Umutsuz blog yazarları…
 

Kötülüklerden, savaşlardan, öfkeden ibaret değil ki hayat. Evet; karanlık sık sık kuşatıyor dünyayı. Fakat diğer yanda aydınlık var, umut var. Belki de en önemlisi sevgi var. Elimizi tutup BİR TANEM diyen de var.

Dikkatli gözlerden kaçmamıştır; farklı kelimelerle ifade edilmiş olsa bile bir reklamdan alıntı bu sözler. Çok şükür ki başka kaynaklardan yontulmuş ifadeleri ısıtıp servis eden bu blog yazarına karşılık, özgün eserler veren onlarca yazar da var.

Fakat son zamanlarda bir şeyler kötü gidiyor. EN SEVDİĞİM blog yazarları bir karamsarlık, bir umutsuzluk duvarının ardından sesleniyor sanki. Kimi üstü kapalı, kimisi de açık açık “ne diye hala yazıyorum ki” diye, hem kendine hem bizlere soruyor.

Oysa 2012’ye “her yeni yıl, yeni umutlar demektir” diyerek girmiştik. Tamam, yine yakaladınız beni; bu cümle de, bir başka reklamdan alıntı. Fakat büyük çoğunluğumuz o cümlenin aksine, bu yılın öncekinden çok daha kötü geçeceğine dair bir karamsarlık, bir umutsuzluk içinde boğuluyoruz.

Bu karamsarlık sadece blog yazarlarıyla sınırlı değil. Yağmur taşıyan kara bulutlar adeta tüm toplumun tepesine çöreklenmiş durumda. Kapkara, ne olduğunu bilmediğimiz, fakat bulutlardan daha kara bir şey tarafından kuşatılmış gibiyiz. CANIMIZ yanıyor. Esnaf karamsar, çalışan karamsar, bütün toplum karamsar.

Bunun bu şekilde devam edebilmesi mümkün değil; umutsuz yaşanmaz ki. Bir başka reklam “her güne yeni umutlarla başla” diyor bizlere. Karamsar olmamamız için gerekçeler sıralamayı da ihmal etmiyor.
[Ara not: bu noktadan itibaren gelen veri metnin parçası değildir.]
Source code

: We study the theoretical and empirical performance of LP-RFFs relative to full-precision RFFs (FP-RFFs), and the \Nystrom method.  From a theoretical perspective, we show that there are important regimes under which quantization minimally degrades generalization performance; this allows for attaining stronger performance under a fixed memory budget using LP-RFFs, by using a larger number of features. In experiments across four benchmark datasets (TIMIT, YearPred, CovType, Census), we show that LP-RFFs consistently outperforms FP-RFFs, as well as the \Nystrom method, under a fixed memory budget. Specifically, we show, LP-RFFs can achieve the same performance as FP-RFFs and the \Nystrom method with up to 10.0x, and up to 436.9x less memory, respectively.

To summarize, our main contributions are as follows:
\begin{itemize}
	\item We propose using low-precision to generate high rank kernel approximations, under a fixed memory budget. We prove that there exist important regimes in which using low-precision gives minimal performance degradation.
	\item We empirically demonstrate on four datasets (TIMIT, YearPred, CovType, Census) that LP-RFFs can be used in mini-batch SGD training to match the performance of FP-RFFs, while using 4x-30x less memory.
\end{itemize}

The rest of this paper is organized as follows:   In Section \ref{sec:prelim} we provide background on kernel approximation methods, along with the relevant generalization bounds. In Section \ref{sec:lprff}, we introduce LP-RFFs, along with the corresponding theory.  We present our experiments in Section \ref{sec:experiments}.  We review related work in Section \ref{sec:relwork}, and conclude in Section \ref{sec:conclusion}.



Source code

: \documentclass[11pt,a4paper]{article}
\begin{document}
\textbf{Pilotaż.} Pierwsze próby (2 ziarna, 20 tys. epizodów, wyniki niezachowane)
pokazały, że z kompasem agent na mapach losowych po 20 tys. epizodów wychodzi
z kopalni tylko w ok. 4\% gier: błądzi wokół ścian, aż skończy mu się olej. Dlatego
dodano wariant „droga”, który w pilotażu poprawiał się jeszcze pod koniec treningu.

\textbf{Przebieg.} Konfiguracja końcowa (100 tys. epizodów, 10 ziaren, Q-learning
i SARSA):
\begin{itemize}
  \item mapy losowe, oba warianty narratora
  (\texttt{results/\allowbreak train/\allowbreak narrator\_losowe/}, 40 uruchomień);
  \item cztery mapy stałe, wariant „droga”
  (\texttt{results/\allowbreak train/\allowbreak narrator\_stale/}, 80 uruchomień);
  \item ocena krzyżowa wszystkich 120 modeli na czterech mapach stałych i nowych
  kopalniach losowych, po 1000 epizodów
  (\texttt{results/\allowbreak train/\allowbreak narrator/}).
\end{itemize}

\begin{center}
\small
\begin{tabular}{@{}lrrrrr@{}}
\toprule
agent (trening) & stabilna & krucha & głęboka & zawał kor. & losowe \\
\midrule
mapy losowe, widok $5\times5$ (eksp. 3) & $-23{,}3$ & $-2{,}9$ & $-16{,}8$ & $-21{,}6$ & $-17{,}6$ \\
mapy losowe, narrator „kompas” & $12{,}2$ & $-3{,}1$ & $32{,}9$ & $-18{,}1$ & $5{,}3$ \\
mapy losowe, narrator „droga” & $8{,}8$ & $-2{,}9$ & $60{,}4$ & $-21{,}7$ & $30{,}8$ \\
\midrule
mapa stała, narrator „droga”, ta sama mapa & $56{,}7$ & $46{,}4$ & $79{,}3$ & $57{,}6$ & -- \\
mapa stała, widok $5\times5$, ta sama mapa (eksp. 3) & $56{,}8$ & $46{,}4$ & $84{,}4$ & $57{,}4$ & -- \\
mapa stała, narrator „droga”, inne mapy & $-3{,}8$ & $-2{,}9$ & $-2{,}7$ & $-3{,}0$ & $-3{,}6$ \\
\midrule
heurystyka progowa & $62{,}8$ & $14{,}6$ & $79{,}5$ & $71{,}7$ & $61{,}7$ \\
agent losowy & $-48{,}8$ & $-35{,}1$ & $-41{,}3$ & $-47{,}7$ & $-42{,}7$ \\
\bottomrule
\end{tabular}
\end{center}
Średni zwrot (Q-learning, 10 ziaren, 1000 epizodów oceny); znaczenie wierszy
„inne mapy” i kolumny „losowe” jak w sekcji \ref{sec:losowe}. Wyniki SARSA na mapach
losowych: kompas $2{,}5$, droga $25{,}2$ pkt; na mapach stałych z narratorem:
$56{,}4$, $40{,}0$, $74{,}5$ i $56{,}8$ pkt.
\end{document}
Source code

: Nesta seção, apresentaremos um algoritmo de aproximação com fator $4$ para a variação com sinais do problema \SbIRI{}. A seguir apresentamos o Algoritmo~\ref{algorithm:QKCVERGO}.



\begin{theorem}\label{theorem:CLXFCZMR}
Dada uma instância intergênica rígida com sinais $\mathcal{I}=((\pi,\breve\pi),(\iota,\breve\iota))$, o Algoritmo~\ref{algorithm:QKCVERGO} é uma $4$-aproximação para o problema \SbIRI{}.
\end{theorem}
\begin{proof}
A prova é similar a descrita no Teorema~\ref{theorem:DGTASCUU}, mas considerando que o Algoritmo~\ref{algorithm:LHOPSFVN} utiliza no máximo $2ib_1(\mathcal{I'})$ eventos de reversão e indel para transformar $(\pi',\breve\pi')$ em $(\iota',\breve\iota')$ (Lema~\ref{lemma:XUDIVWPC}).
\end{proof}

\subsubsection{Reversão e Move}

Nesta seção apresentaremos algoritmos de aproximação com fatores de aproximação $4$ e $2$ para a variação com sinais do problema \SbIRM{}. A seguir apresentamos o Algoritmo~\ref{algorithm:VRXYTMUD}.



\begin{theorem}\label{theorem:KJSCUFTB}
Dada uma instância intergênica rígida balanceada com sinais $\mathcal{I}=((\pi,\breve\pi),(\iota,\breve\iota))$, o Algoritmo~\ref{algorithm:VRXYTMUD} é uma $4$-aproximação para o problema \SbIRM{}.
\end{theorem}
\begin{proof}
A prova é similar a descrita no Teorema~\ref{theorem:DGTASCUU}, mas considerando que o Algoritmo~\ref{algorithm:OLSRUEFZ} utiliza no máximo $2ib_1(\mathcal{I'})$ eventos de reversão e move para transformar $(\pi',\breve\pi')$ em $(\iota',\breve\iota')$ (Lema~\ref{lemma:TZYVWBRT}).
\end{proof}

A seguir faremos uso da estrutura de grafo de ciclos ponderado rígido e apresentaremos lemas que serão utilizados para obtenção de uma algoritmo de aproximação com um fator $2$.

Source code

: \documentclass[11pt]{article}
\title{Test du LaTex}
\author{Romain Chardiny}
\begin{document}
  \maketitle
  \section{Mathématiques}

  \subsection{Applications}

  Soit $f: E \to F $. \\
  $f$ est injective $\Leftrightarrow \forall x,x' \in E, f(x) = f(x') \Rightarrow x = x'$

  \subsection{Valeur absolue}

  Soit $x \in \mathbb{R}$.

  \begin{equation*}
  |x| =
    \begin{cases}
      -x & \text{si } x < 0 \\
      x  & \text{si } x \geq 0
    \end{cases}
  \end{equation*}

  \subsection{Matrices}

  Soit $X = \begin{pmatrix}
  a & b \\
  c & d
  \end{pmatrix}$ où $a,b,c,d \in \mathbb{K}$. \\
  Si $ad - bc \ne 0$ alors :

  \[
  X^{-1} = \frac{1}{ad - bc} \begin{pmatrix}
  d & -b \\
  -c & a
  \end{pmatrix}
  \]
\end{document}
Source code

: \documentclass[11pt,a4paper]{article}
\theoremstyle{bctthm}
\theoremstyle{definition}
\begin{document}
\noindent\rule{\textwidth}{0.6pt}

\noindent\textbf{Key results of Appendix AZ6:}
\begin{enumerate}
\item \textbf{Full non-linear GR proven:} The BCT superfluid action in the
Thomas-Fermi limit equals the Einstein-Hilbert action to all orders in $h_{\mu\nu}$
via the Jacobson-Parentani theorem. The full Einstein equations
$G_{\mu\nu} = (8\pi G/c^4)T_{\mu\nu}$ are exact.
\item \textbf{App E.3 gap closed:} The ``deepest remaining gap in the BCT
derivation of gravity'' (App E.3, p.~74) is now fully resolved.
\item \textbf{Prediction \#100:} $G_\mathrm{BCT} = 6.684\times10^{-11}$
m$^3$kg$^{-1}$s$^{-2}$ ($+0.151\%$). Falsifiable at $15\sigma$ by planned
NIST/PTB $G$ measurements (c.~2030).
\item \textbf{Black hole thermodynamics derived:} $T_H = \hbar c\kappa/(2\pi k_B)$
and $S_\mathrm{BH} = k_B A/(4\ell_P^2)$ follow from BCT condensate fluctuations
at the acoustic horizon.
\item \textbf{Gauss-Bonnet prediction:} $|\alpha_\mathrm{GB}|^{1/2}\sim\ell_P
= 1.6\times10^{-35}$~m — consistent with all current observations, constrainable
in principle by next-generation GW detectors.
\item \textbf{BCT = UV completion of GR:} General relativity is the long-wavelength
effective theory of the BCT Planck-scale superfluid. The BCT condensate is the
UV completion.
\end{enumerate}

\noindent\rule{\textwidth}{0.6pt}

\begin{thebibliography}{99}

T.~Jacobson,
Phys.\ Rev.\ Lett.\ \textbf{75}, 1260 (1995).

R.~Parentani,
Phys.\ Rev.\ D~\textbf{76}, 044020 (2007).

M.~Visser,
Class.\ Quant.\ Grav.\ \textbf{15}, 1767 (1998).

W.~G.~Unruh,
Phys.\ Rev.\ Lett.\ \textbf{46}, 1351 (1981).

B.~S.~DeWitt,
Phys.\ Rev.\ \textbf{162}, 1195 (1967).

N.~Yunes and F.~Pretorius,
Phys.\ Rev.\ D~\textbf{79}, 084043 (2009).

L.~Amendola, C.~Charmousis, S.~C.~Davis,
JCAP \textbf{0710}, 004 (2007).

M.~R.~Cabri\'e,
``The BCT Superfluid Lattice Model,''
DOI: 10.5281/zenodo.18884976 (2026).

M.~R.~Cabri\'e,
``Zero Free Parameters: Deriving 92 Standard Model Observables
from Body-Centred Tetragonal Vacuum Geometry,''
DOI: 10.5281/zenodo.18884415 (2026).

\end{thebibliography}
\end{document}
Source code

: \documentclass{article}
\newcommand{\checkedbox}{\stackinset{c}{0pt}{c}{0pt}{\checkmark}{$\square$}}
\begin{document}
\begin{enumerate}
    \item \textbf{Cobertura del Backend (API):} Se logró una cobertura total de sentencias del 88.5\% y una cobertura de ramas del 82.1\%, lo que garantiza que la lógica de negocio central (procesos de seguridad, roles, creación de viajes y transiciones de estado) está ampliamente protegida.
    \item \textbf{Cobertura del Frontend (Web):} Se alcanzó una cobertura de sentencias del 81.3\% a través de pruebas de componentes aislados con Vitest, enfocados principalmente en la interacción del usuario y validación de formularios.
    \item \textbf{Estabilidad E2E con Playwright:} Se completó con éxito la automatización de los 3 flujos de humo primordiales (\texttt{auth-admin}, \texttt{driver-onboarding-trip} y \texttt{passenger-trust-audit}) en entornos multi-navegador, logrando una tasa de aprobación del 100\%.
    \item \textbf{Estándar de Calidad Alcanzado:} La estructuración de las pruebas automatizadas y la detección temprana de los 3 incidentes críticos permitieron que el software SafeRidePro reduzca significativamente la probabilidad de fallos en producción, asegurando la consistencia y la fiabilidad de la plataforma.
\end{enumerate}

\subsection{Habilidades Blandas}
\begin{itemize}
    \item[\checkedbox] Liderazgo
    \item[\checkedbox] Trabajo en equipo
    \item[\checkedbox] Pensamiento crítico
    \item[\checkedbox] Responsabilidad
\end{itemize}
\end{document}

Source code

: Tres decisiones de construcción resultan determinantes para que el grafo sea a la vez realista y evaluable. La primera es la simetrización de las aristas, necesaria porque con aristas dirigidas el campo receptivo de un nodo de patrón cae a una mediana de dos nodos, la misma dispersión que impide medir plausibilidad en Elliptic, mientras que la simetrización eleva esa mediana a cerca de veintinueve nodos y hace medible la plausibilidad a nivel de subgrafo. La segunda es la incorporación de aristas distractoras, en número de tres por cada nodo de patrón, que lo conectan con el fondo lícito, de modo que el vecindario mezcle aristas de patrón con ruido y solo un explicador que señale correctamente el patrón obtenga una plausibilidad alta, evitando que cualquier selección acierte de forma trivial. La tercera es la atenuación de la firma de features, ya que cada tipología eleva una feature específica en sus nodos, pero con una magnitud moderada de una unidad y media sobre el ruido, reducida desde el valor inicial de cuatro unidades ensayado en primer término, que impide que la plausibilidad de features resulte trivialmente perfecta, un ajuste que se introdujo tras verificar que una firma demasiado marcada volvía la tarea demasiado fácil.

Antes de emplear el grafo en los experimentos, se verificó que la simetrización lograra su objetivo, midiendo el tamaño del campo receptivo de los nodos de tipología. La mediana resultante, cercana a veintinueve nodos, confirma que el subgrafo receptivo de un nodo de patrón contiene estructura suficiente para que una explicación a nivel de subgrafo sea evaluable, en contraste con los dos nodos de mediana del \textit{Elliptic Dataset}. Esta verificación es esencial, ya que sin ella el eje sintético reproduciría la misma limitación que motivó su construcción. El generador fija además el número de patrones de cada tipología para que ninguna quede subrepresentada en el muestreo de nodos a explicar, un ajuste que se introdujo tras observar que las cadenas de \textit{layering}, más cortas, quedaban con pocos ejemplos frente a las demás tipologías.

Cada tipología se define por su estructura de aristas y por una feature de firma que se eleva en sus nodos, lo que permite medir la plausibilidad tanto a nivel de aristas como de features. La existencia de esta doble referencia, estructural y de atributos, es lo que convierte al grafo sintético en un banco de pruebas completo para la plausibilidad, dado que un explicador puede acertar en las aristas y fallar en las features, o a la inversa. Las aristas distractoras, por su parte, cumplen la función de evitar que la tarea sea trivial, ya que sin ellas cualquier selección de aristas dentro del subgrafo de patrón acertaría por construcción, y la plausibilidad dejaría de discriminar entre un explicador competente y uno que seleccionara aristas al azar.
Çöken her ekonomiye karşı, bebek bekleyen yarım milyona yakın çift varmış mesela. Ne kadar güzel. Gözlerini yoksullaşan bir dünyaya açacak yeni insan yavruları katılacak aramıza. O taze güçte bizim UMUDUMUZ olacak. Umutları pekiştirmek adına, her birinin en az üçüz doğurmasını, böylelikle dünyanın çok daha güzel olmasını temenni edelim bizlerde.

Anlattıklarımızdan reklamları küçümsediğimize dair bir sonuç çıkarılmamalı. Tam aksine; içinden geçilen süreci gösteren sosyal bir vakadır reklamlar. Pazarlanan ürünü bile arka plana itme bahasına, topluma umut ve iyimserlik pompalamak için bunca çırpınış, yaşanan umutsuzluk ve karamsarlığın bir başka göstergesi değil mi zaten..?

Aslında yukarıdaki örneklerden çıkarmamız gereken bir ders var. Biz millet olarak hayata hep kötümser yaklaşıyor; yarısına kadar dolu bir bardağın sürekli boş kısmına bakıyoruz.

Düşünün ki; sokağa salınan her tecavüzcüye karşılık, birkaç tane Ergenekon’cu da içeri tıkılıyor.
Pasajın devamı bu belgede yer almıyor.